Leipzig - Der spektakulärsten Trainer-Rochade im deutschen Fußball um Hansi Flick und Julian Nagelsmann steht noch eine Rekordablöse im Weg. Bis zu 30 Millionen Euro soll der FC Bayern an RB Leipzig bezahlen, um Lieblingslösung Nagelsmann als Flick-Nachfolger präsentieren zu können – eine Dimension, wie es sie noch nie auf dem Trainermarkt gegeben hat. Laut dpa-Informationen vom Montag nahmen die Münchner Kontakt zum härtesten Liga-Konkurrenten auf. Nagelsmann, der sich mit den Bayern offenbar einig ist, soll um die Auflösung seines Vertrags gebeten haben. Flick, dessen Abschied von Bayern vor dem Vollzug steht, wird im Sommer als Nachfolger von Bundestrainer Joachim Löw erwartet.

Müssen die Bayern über 70 Millionen Euro an Leipzig überweisen?

Am Montag tagten die Münchner Bosse wie regelmäßig üblich an der Säbener Straße. Dass das Gremium um Vorstandschef Karl-Heinz Rummenigge der Bitte ihres Erfolgstrainers nach einer Auflösung des bis 2023 laufenden Vertrags in diesem Sommer nicht entspricht, ist nahezu ausgeschlossen.

Rummenigge will aber eine Lösung, mit der „alle Parteien“ zufrieden sind. Also auch der FC Bayern, der vor einem teuren Sommer steht. Der Verein erwartet daher Zugeständnisse des 56-jährigen Flick, der in zwei Wochen die deutsche Meisterschaft als siebten Titel seiner Ära klarmachen will. Bis dahin dürfte eine Einigung mit Flick fix sein. Und mit Leipzig?

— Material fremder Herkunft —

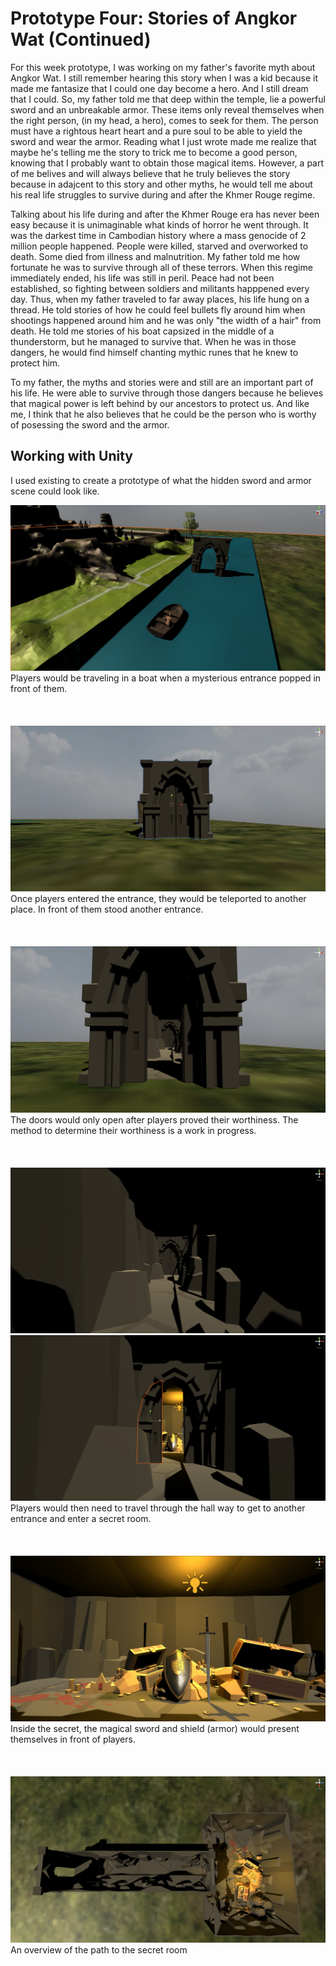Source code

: 
# Prototype Four: Stories of Angkor Wat (Continued) 

For this week prototype, I was working on my father's favorite myth about Angkor Wat. I still remember hearing this story when I was a kid because it made me fantasize that I could one day become a hero. And I still dream that I could. So, my father told me that deep within the temple, lie a powerful sword and an unbreakable armor. These items only reveal themselves when the right person, (in my head, a hero), comes to seek for them. The person must have a rightous heart heart and a pure soul to be able to yield the sword and wear the armor. Reading what I just wrote made me realize that maybe he's telling me the story to trick me to become a good person, knowing that I probably want to obtain those magical items. However, a part of me belives and will always believe that he truly believes the story because in adajcent to this story and other myths, he would tell me about his real life struggles to survive during and after the Khmer Rouge regime. 

Talking about his life during and after the Khmer Rouge era has never been easy because it is unimaginable what kinds of horror he went through. It was the darkest time in Cambodian history where a mass genocide of 2 million people happened. People were killed, starved and overworked to death. Some died from illness and malnutrition. My father told me how fortunate he was to survive through all of these terrors. When this regime immediately ended, his life was still in peril. Peace had not been established, so fighting between soldiers and militants happpened every day. Thus, when my father traveled to far away places, his life hung on a thread. He told stories of how he could feel bullets fly around him when shootings happened around him and he was only "the width of a hair" from death. He told me stories of his boat capsized in the middle of a thunderstorm, but he managed to survive that. When he was in those dangers, he would find himself chanting mythic runes that he knew to protect him. 

To my father, the myths and stories were and still are an important part of his life. He were able to survive through those dangers because he believes that magical power is left behind by our ancestors to protect us. And like me, I think that he also believes that he could be the person who is worthy of posessing the sword and the armor. 






## Working with Unity
I used existing to create a prototype of what the hidden sword and armor scene could look like. 

<img src="images/entrance1.png">
Players would be traveling in a boat when a mysterious entrance popped in front of them. 
<br/><br/> 
<br/><br/> 

<img src="images/entrance2.png">
Once players entered the entrance, they would be teleported to another place. In front of them stood another entrance. 
<br/><br/> 
<br/><br/> 

<img src="images/entrance3.png">
The doors would only open after players proved their worthiness. The method to determine their worthiness is a work in progress. 
<br/><br/> 
<br/><br/> 

<img src="images/entrance4.png">
<img src="images/entrance5.png">
Players would then need to travel through the hall way to get to another entrance and enter a secret room. 
<br/><br/> 
<br/><br/> 

<img src="images/secretRoom.png">
Inside the secret, the magical sword and shield (armor) would present themselves in front of players. 
<br/><br/>
<br/><br/> 

<img src="images/topView.png">
An overview of the path to the secret room
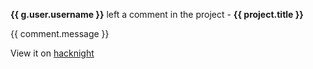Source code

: **{{ g.user.username }}** left a comment in the project - **{{ project.title }}** 

{{ comment.message }} 

View it on [hacknight]({{link}})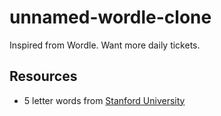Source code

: # unnamed-wordle-clone
Inspired from Wordle. Want more daily tickets.

## Resources

- 5 letter words from [Stanford University](https://www-cs-faculty.stanford.edu/~knuth/sgb-words.txt)
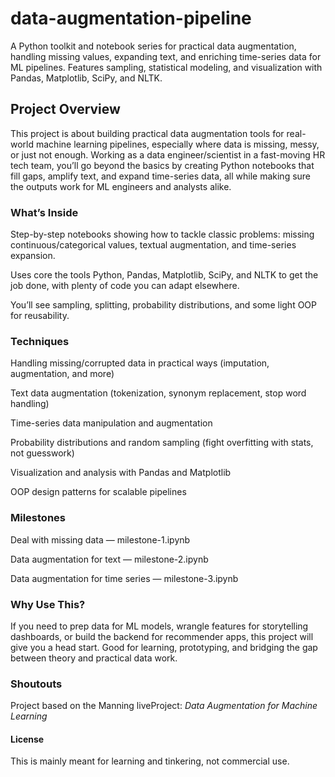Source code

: # data-augmentation-pipeline
A Python toolkit and notebook series for practical data augmentation, handling missing values, expanding text, and enriching time-series data for ML pipelines. Features sampling, statistical modeling, and visualization with Pandas, Matplotlib, SciPy, and NLTK.


## Project Overview
This project is about building practical data augmentation tools for real-world machine learning pipelines, especially where data is missing, messy, or just not enough. Working as a data engineer/scientist in a fast-moving HR tech team, you’ll go beyond the basics by creating Python notebooks that fill gaps, amplify text, and expand time-series data, all while making sure the outputs work for ML engineers and analysts alike.

### What’s Inside
Step-by-step notebooks showing how to tackle classic problems: missing continuous/categorical values, textual augmentation, and time-series expansion.

Uses core the tools Python, Pandas, Matplotlib, SciPy, and NLTK to get the job done, with plenty of code you can adapt elsewhere.

You’ll see sampling, splitting, probability distributions, and some light OOP for reusability.

### Techniques
Handling missing/corrupted data in practical ways (imputation, augmentation, and more)

Text data augmentation (tokenization, synonym replacement, stop word handling)

Time-series data manipulation and augmentation

Probability distributions and random sampling (fight overfitting with stats, not guesswork)

Visualization and analysis with Pandas and Matplotlib

OOP design patterns for scalable pipelines

### Milestones
Deal with missing data — milestone-1.ipynb

Data augmentation for text — milestone-2.ipynb

Data augmentation for time series — milestone-3.ipynb

### Why Use This?
If you need to prep data for ML models, wrangle features for storytelling dashboards, or build the backend for recommender apps, this project will give you a head start. Good for learning, prototyping, and bridging the gap between theory and practical data work.

### Shoutouts

Project based on the Manning liveProject: _Data Augmentation for Machine Learning_

#### License

This is mainly meant for learning and tinkering, not commercial use.

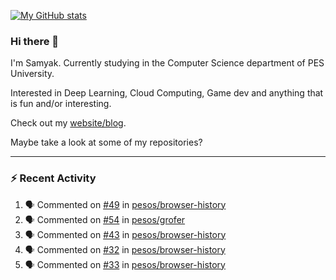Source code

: [![My GitHub stats](https://github-readme-stats.vercel.app/api?username=Samyak2&count_private=true&show_icons=true&theme=gruvbox)](https://github.com/anuraghazra/github-readme-stats)

### Hi there 👋

I'm Samyak. Currently studying in the Computer Science department of PES University.

Interested in Deep Learning, Cloud Computing, Game dev and anything that is fun and/or interesting.

Check out my [website/blog](https://samyak2.github.io/).

Maybe take a look at some of my repositories?

---

### :zap: Recent Activity

<!--START_SECTION:activity-->
1. 🗣 Commented on [#49](https://github.com/pesos/browser-history/issues/49) in [pesos/browser-history](https://github.com/pesos/browser-history)
2. 🗣 Commented on [#54](https://github.com/pesos/grofer/issues/54) in [pesos/grofer](https://github.com/pesos/grofer)
3. 🗣 Commented on [#43](https://github.com/pesos/browser-history/issues/43) in [pesos/browser-history](https://github.com/pesos/browser-history)
4. 🗣 Commented on [#32](https://github.com/pesos/browser-history/issues/32) in [pesos/browser-history](https://github.com/pesos/browser-history)
5. 🗣 Commented on [#33](https://github.com/pesos/browser-history/issues/33) in [pesos/browser-history](https://github.com/pesos/browser-history)
<!--END_SECTION:activity-->
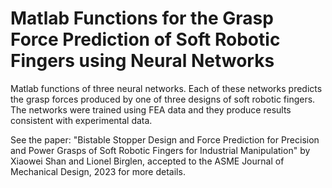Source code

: # Matlab Functions for the Grasp Force Prediction of Soft Robotic Fingers using Neural Networks

Matlab functions of three neural networks. Each of these networks predicts the grasp forces produced by one of three designs of soft robotic fingers. The networks were trained using FEA data and they produce results consistent with experimental data.


See the paper:
"Bistable Stopper Design and Force Prediction for Precision and Power Grasps of Soft Robotic Fingers for Industrial Manipulation" by Xiaowei Shan and Lionel Birglen, accepted to the ASME Journal of Mechanical Design, 2023
for more details.
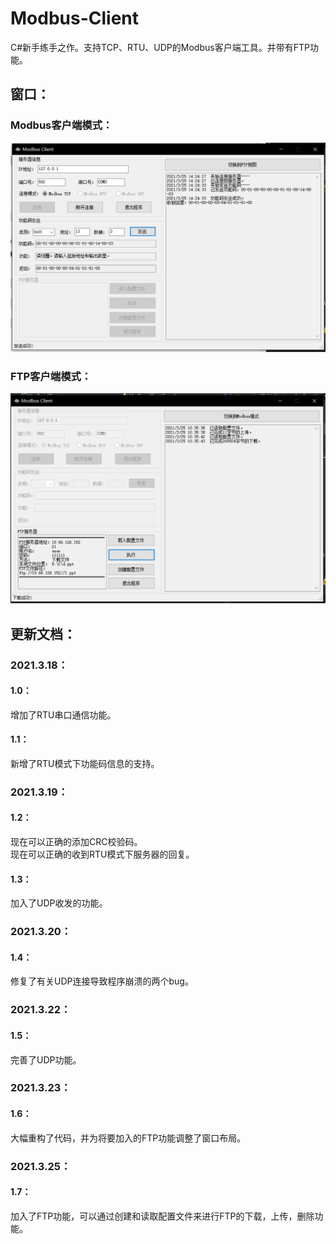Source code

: # Modbus-Client
C#新手练手之作。支持TCP、RTU、UDP的Modbus客户端工具。并带有FTP功能。

## 窗口：
### Modbus客户端模式：
![image](https://github.com/Firemountaincold/Modbus-Client/blob/main/Image2.png)
### FTP客户端模式：  
![image](https://github.com/Firemountaincold/Modbus-Client/blob/main/Image.png)

## 更新文档： 
### 2021.3.18： 
#### 1.0： 
增加了RTU串口通信功能。 
#### 1.1： 
新增了RTU模式下功能码信息的支持。
### 2021.3.19：
#### 1.2：
现在可以正确的添加CRC校验码。  
现在可以正确的收到RTU模式下服务器的回复。
#### 1.3：
加入了UDP收发的功能。
### 2021.3.20：
#### 1.4：
修复了有关UDP连接导致程序崩溃的两个bug。
### 2021.3.22：
#### 1.5：
完善了UDP功能。
### 2021.3.23：
#### 1.6：
大幅重构了代码，并为将要加入的FTP功能调整了窗口布局。
### 2021.3.25：
#### 1.7：
加入了FTP功能，可以通过创建和读取配置文件来进行FTP的下载，上传，删除功能。

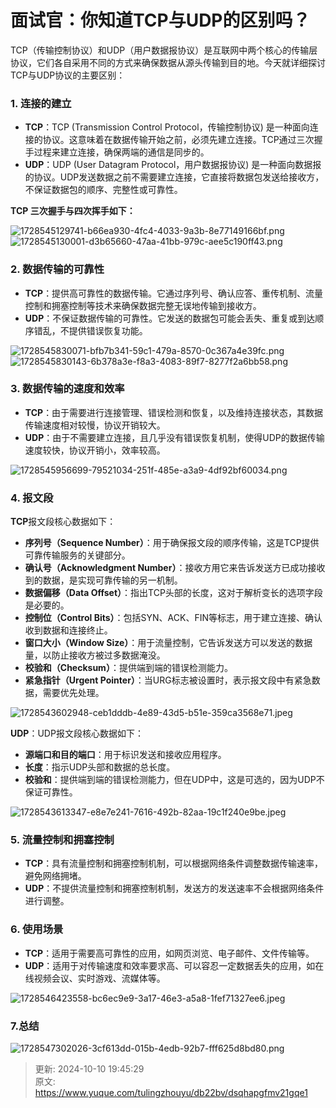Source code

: # 面试官：你知道TCP与UDP的区别吗？

TCP（传输控制协议）和UDP（用户数据报协议）是互联网中两个核心的传输层协议，它们各自采用不同的方式来确保数据从源头传输到目的地。今天就详细探讨TCP与UDP协议的主要区别：

### 1. 连接的建立
+ **TCP**：TCP (Transmission Control Protocol，传输控制协议) 是一种面向连接的协议。这意味着在数据传输开始之前，必须先建立连接。TCP通过三次握手过程来建立连接，确保两端的通信是同步的。
+ **UDP**：UDP (User Datagram Protocol，用户数据报协议) 是一种面向数据报的协议。UDP发送数据之前不需要建立连接，它直接将数据包发送给接收方，不保证数据包的顺序、完整性或可靠性。

**TCP 三次握手与四次挥手如下：**

![1728545129741-b66ea930-4fc4-4033-9a3b-8e77149166bf.png](./img/-E1tuxN-Xvss4r_n/1728545129741-b66ea930-4fc4-4033-9a3b-8e77149166bf-558414.png)![1728545130001-d3b65660-47aa-41bb-979c-aee5c190ff43.png](./img/-E1tuxN-Xvss4r_n/1728545130001-d3b65660-47aa-41bb-979c-aee5c190ff43-812011.png)

### 2. 数据传输的可靠性
+ **TCP**：提供高可靠性的数据传输。它通过序列号、确认应答、重传机制、流量控制和拥塞控制等技术来确保数据完整无误地传输到接收方。
+ **UDP**：不保证数据传输的可靠性。它发送的数据包可能会丢失、重复或到达顺序错乱，不提供错误恢复功能。

![1728545830071-bfb7b341-59c1-479a-8570-0c367a4e39fc.png](./img/-E1tuxN-Xvss4r_n/1728545830071-bfb7b341-59c1-479a-8570-0c367a4e39fc-183137.png)![1728545830143-6b378a3e-f8a3-4083-89f7-8277f2a6bb58.png](./img/-E1tuxN-Xvss4r_n/1728545830143-6b378a3e-f8a3-4083-89f7-8277f2a6bb58-562329.png)

### 3. 数据传输的速度和效率
+ **TCP**：由于需要进行连接管理、错误检测和恢复，以及维持连接状态，其数据传输速度相对较慢，协议开销较大。
+ **UDP**：由于不需要建立连接，且几乎没有错误恢复机制，使得UDP的数据传输速度较快，协议开销小，效率较高。

![1728545956699-79521034-251f-485e-a3a9-4df92bf60034.png](./img/-E1tuxN-Xvss4r_n/1728545956699-79521034-251f-485e-a3a9-4df92bf60034-943852.png)

### 4. 报文段
**TCP**报文段核心数据如下：

+ **序列号（Sequence Number）**：用于确保报文段的顺序传输，这是TCP提供可靠传输服务的关键部分。
+ **确认号（Acknowledgment Number）**：接收方用它来告诉发送方已成功接收到的数据，是实现可靠传输的另一机制。
+ **数据偏移（Data Offset）**：指出TCP头部的长度，这对于解析变长的选项字段是必要的。
+ **控制位（Control Bits）**：包括SYN、ACK、FIN等标志，用于建立连接、确认收到数据和连接终止。
+ **窗口大小（Window Size）**：用于流量控制，它告诉发送方可以发送的数据量，以防止接收方被过多数据淹没。
+ **校验和（Checksum）**：提供端到端的错误检测能力。
+ **紧急指针（Urgent Pointer）**：当URG标志被设置时，表示报文段中有紧急数据，需要优先处理。

![1728543602948-ceb1dddb-4e89-43d5-b51e-359ca3568e71.jpeg](./img/-E1tuxN-Xvss4r_n/1728543602948-ceb1dddb-4e89-43d5-b51e-359ca3568e71-765290.jpeg)

**UDP**：UDP报文段核心数据如下：

+ **源端口和目的端口**：用于标识发送和接收应用程序。
+ **长度**：指示UDP头部和数据的总长度。
+ **校验和**：提供端到端的错误检测能力，但在UDP中，这是可选的，因为UDP不保证可靠性。

![1728543613347-e8e7e241-7616-492b-82aa-19c1f240e9be.jpeg](./img/-E1tuxN-Xvss4r_n/1728543613347-e8e7e241-7616-492b-82aa-19c1f240e9be-753458.jpeg)

### 5. 流量控制和拥塞控制
+ **TCP**：具有流量控制和拥塞控制机制，可以根据网络条件调整数据传输速率，避免网络拥堵。
+ **UDP**：不提供流量控制和拥塞控制机制，发送方的发送速率不会根据网络条件进行调整。

### 6. 使用场景
+ **TCP**：适用于需要高可靠性的应用，如网页浏览、电子邮件、文件传输等。
+ **UDP**：适用于对传输速度和效率要求高、可以容忍一定数据丢失的应用，如在线视频会议、实时游戏、流媒体等。

![1728546423558-bc6ec9e9-3a17-46e3-a5a8-1fef71327ee6.jpeg](./img/-E1tuxN-Xvss4r_n/1728546423558-bc6ec9e9-3a17-46e3-a5a8-1fef71327ee6-525863.jpeg)

### 7.总结
![1728547302026-3cf613dd-015b-4edb-92b7-fff625d8bd80.png](./img/-E1tuxN-Xvss4r_n/1728547302026-3cf613dd-015b-4edb-92b7-fff625d8bd80-819568.png)



> 更新: 2024-10-10 19:45:29  
> 原文: <https://www.yuque.com/tulingzhouyu/db22bv/dsqhapgfmv21gqe1>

Ein harter Poker steht bevor zwischen München und Leipzig

42,5 Millionen Euro müssen die Münchner bereits für Innenverteidiger Dayot Upamecano an Leipzig bezahlen. Dass nun weitere 30 für Nagelsmann und damit insgesamt 70,25 Millionen Euro an den Emporkömmling fließen werden, ist schwer vorstellbar. Denn in finanziell schwierigen Corona-Zeiten kalkuliert der FC Bayern mit einem Umsatzverlust von 150 Millionen Euro. Eine Einnahme im Sinne einer klassischen Ablösesumme für Flick im Falle eines Wechsels zum Nationalteam hat der DFB bereits ausgeschlossen.

Ein harter Poker steht bevor, bei dem möglicherweise auch die Club-Oberen Uli Hoeneß und Dietrich Mateschitz Einfluss nehmen könnten. Der Bayern-Patron und der Getränke-Milliardär schätzen sich, bei einem kostspieligen Sporthallenprojekt in München machen die beiden schon gemeinsame Sache.

Eine Ausstiegsklausel hat Nagelsmann nicht. Er hatte stets betont, dass für ihn ein vorzeitiger Wechsel nur mit Zustimmung von RB in Frage käme. Zum Leipziger Leidwesen steht der Abgang einer weiteren Führungskraft schon fest: Verein und Sportdirektor Markus Krösche beenden „einvernehmlich“ die eigentlich bis Sommer 2022 geplante Zusammenarbeit.